News and Observer
Letter to the Editor
July 20, 2018
Barry Saunders raised an evocative point in his July 8 column “Silent Sam needs a companion” about adding to rather than removing statues.
In this window of opportunity for North Carolina to demonstrate a positive rejoinder to the sudden Southern remorse over public reminders of slavery and Jim Crow, it might be well and perhaps easy for our political and business leaders to come together to find common ground on racial symbolism.
Our history of race relations has been strewn with both successes (Greensboro lunch counter in 1962) and failures (Wilmington riots of 1898) but our progress in African-American achievements has been remarkable – in business, the arts, politics, sports and education.
We can honor the past and celebrate the African-American heritage not by retaliation or even recompense, but by erecting monuments to freedom in public spaces across the state in all forms – buildings, statuary, plaques, parks and road names.
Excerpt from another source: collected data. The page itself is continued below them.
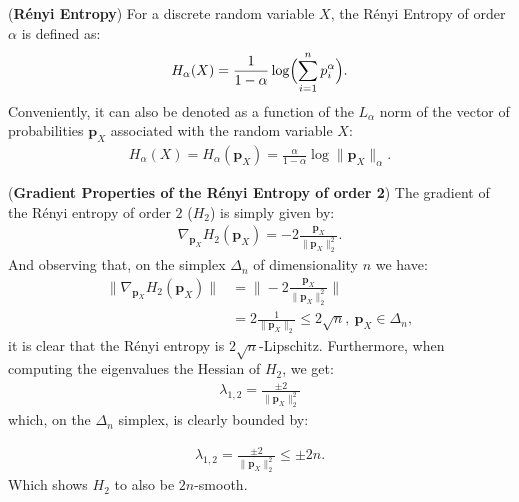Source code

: \begin{definition}
    (\textbf{Rényi Entropy}) For a discrete random variable $X$, the Rényi Entropy of order $\alpha$ is defined as: 
    \[H_\alpha(X) = \frac{1}{1-\alpha} \log \Bigl( \sum^n_{i=1}p_i^\alpha \Bigr). \]
    Conveniently, it can also be denoted as a function of the $L_\alpha$ norm of the vector of probabilities $\bm{p}_X$ associated with the random variable $X$:
    \begin{align*}
        H_\alpha(X)= H_\alpha(\bm{p}_X)= \frac{\alpha}{1- \alpha} \log \|\bm{p}_X \|_\alpha.
    \end{align*}
\end{definition}

\begin{observation}
    (\textbf{Gradient Properties of the Rényi Entropy of order 2})
    The gradient of the Rényi entropy of order $2$ ($H_2$) is simply given by:
    \begin{align*}
        \nabla_{\bm{p}_X} H_2(\bm{p}_X) 
         = -2 \frac{ \bm{p}_X  }{\|\bm{p}_X \|_2^2}.
    \end{align*}
    And observing that, on the simplex $\Delta_n$ of dimensionality $n$ we have:
    \begin{align*}
        \|\nabla_{\bm{p}_X} H_2(\bm{p}_X)\| &= \Bigg\| -2 \frac{ \bm{p}_X  }{\|\bm{p}_X \|_2^2} \Bigg\| \\
        &= 2 \frac{ 1 }{\|  \bm{p}_X  \|_2 } \leq 2 \sqrt{n}, ~ \bm{p}_X \in \Delta_n,
    \end{align*}
    it is clear that the Rényi entropy is $2\sqrt{n}$-Lipschitz. Furthermore, when computing the eigenvalues the Hessian of $H_2$, we get:
    \begin{align*}
        \lambda_{1,2} = \frac{\pm 2}{\|\bm{p}_X \|_2^2}
    \end{align*}
    which, on the $\Delta_n$ simplex, is clearly bounded by:
    
    
    \begin{align*}
        \lambda_{1,2} = \frac{\pm 2}{\|\bm{p}_X \|_2^2} \leq \pm 2 n.
    \end{align*}
    Which shows $H_2$ to also be $2n$-smooth.
\end{observation}
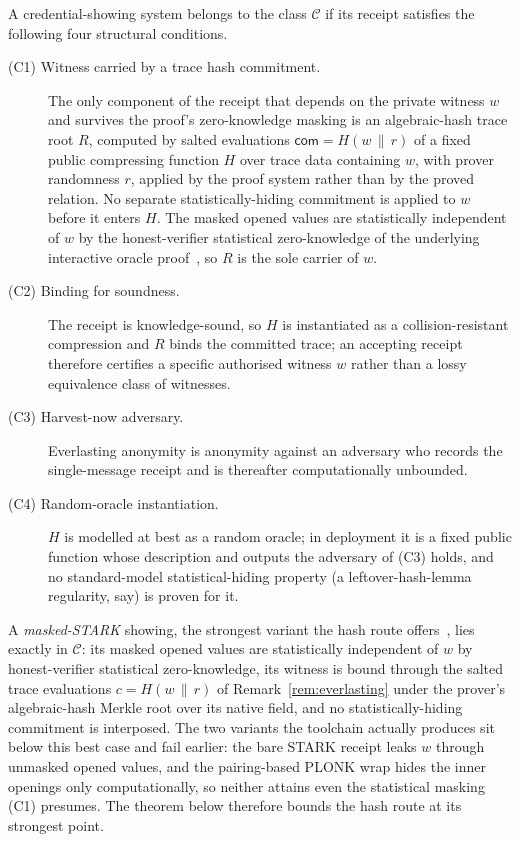 \begin{definition}\label{def:class-C}
    A credential-showing system belongs to the class $\mathcal C$ if its receipt
    satisfies the following four structural conditions.
    \begin{description}
      \item[(C1) Witness carried by a trace hash commitment.] The only component of the receipt that depends on the private witness $w$ and survives the proof's zero-knowledge masking is an algebraic-hash trace root $R$, computed by salted evaluations $\mathsf{com}=H(w\,\|\,r)$ of a fixed public compressing function $H$ over trace data containing $w$, with prover randomness $r$, applied by the proof system rather than by the proved relation. No separate statistically-hiding commitment is applied to $w$ before it enters $H$. The masked opened values are statistically independent of $w$ by the honest-verifier statistical zero-knowledge of the underlying interactive oracle proof~\cite{cryptoeprint:2024/1037}, so $R$ is the sole carrier of $w$.
      \item[(C2) Binding for soundness.] The receipt is knowledge-sound, so $H$ is instantiated as a collision-resistant compression and $R$ binds the committed trace; an accepting receipt therefore certifies a specific authorised witness $w$ rather than a lossy equivalence class of witnesses.
      \item[(C3) Harvest-now adversary.] Everlasting anonymity is anonymity against an adversary who records the single-message receipt and is thereafter computationally unbounded.
      \item[(C4) Random-oracle instantiation.] $H$ is modelled at best as a random oracle; in deployment it is a fixed public function whose description and outputs the adversary of (C3) holds, and no standard-model statistical-hiding property (a leftover-hash-lemma regularity, say) is proven for it.
    \end{description}
    A \emph{masked-STARK} showing, the strongest variant the hash route offers~\cite{cryptoeprint:2024/1037}, lies exactly in $\mathcal C$: its masked opened values are statistically independent of $w$ by honest-verifier statistical zero-knowledge, its witness is bound through the salted trace evaluations $c=H(w\,\|\,r)$ of Remark~\ref{rem:everlasting} under the prover's algebraic-hash Merkle root over its native field, and no statistically-hiding commitment is interposed. The two variants the toolchain actually produces sit below this best case and fail earlier: the bare STARK receipt leaks $w$ through unmasked opened values, and the pairing-based PLONK wrap hides the inner openings only computationally, so neither attains even the statistical masking (C1) presumes. The theorem below therefore bounds the hash route at its strongest point.
\end{definition}

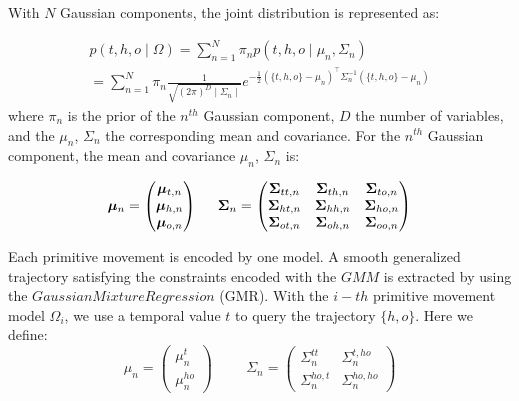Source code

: With $N$ Gaussian components, the joint distribution is represented as:

\begin{equation}
\begin{split}
p\left(t,h,o\mid\Omega\right) = \sum_{n=1}^N \pi_n p\left(t,h,o\mid\mu_n,\Sigma_n\right) \\
= \sum_{n=1}^N \pi_n \frac{1}{\sqrt{\left(2\pi\right)^D \mid\Sigma_n\mid }} e^{-\frac{1}{2}\left(\{t,h,o\}-\mu_n\right)^{\top} \Sigma^{-1}_n \left(\{t,h,o\}-\mu_n\right)}
\end{split}
\end{equation}
where $\pi_n$ is the prior of the $n^{th}$ Gaussian component, $D$ the number of variables,
and the ${\mu}_n$, ${\Sigma}_n$ the corresponding mean and covariance. For the $n^{th}$ Gaussian component, the mean and covariance $\mu_n$, $\Sigma_n$ is:

\begin{equation}
{
\boldsymbol{\mu}_n = \begin{pmatrix}    \boldsymbol{\mu}_{t,n}     \\
                                        \boldsymbol{\mu}_{h,n}          \\
                                        \boldsymbol{\mu}_{o,n}
                    \end{pmatrix}
\hspace{0.2in}
\boldsymbol{\Sigma}_n = \begin{pmatrix}     \boldsymbol{\Sigma}_{tt,n}  & \boldsymbol{\Sigma}_{th,n} & \boldsymbol{\Sigma}_{to,n}  \\
                                            \boldsymbol{\Sigma}_{ht,n}  & \boldsymbol{\Sigma}_{hh,n}  & \boldsymbol{\Sigma}_{ho,n} \\
                                            \boldsymbol{\Sigma}_{ot,n}   & \boldsymbol{\Sigma}_{oh,n}   & \boldsymbol{\Sigma}_{oo,n}
                        \end{pmatrix}
}
\end{equation}

Each primitive movement is encoded by one model. A smooth generalized trajectory satisfying the constraints encoded with the $GMM$ is extracted by using the $Gaussian Mixture Regression$ (GMR). With the $i-th$ primitive movement model $\Omega_i$, we use a temporal value $t$ to query the trajectory $\{h, o\}$. Here we define:
\begin{equation}
{
 {\mu}_{n} = \begin{pmatrix} {\mu}_{n}^t    \\
                             {\mu}_{n}^{ho}
             \end{pmatrix}
}
\hspace{1cm}
{
{\Sigma}_{n} =  \begin{pmatrix} {\Sigma}_{n}^{tt}  & {\Sigma}_{n}^{t,ho}  \\
                                {\Sigma}_{n}^{ho,t} & {\Sigma}_{n}^{ho,ho}
                \end{pmatrix}
}
\end{equation}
One idea already on the drawing board and approved by the Council of State is the African-American Freedom Park to be constructed in the center of Raleigh by a grassroots non-profit group in the process of raising funds for this new landmark. It will display the perilous struggle for freedom and the shared celebration of achieving it.
The time seems right to move ahead to make this state proud of the accomplishments of all its people.
DAVID WARREN AND GOLDIE FRINKS WELLS
CHAPEL HILL, GREENSBORO
THE WRITERS ARE CO-CHAIRS OF THE NORTH CAROLINA FREEDOM MONUMENT PARK PROJECT.